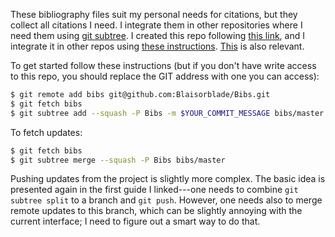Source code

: These bibliography files suit my personal needs for citations, but they collect
all citations I need.
I integrate them in other repositories where I need them using [git subtree][1].
I created this repo following [this link][Creation], and I integrate it in other
repos using [these instructions][2]. [This][3] is also relevant.

To get started follow these instructions (but if you don't have write access to
this repo, you should replace the GIT address with one you can access):

```bash
$ git remote add bibs git@github.com:Blaisorblade/Bibs.git
$ git fetch bibs
$ git subtree add --squash -P Bibs -m $YOUR_COMMIT_MESSAGE bibs/master
```

To fetch updates:

```bash
$ git fetch bibs
$ git subtree merge --squash -P Bibs bibs/master
```

Pushing updates from the project is slightly more complex. The basic idea is
presented again in the first guide I linked---one needs to combine `git subtree
split` to a branch and `git push`. However, one needs also to merge remote
updates to this branch, which can be slightly annoying with the current
interface; I need to figure out a smart way to do that.

[1]: https://github.com/apenwarr/git-subtree
[Creation]: http://psionides.eu/2010/02/04/sharing-code-between-projects-with-git-subtree/
[2]: http://www.ashday.com/blogs/russell-keppner/git-subtree-easier-way-import-repository-dev-cloud
[3]: http://h2ik.co/2011/03/having-fun-with-git-subtree/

========================

Task: Retrieve each line of the data in which the word "remote" can be found.

Answer area:
$ git remote add bibs git@github.com:Blaisorblade/Bibs.git
split` to a branch and `git push`. However, one needs also to merge remote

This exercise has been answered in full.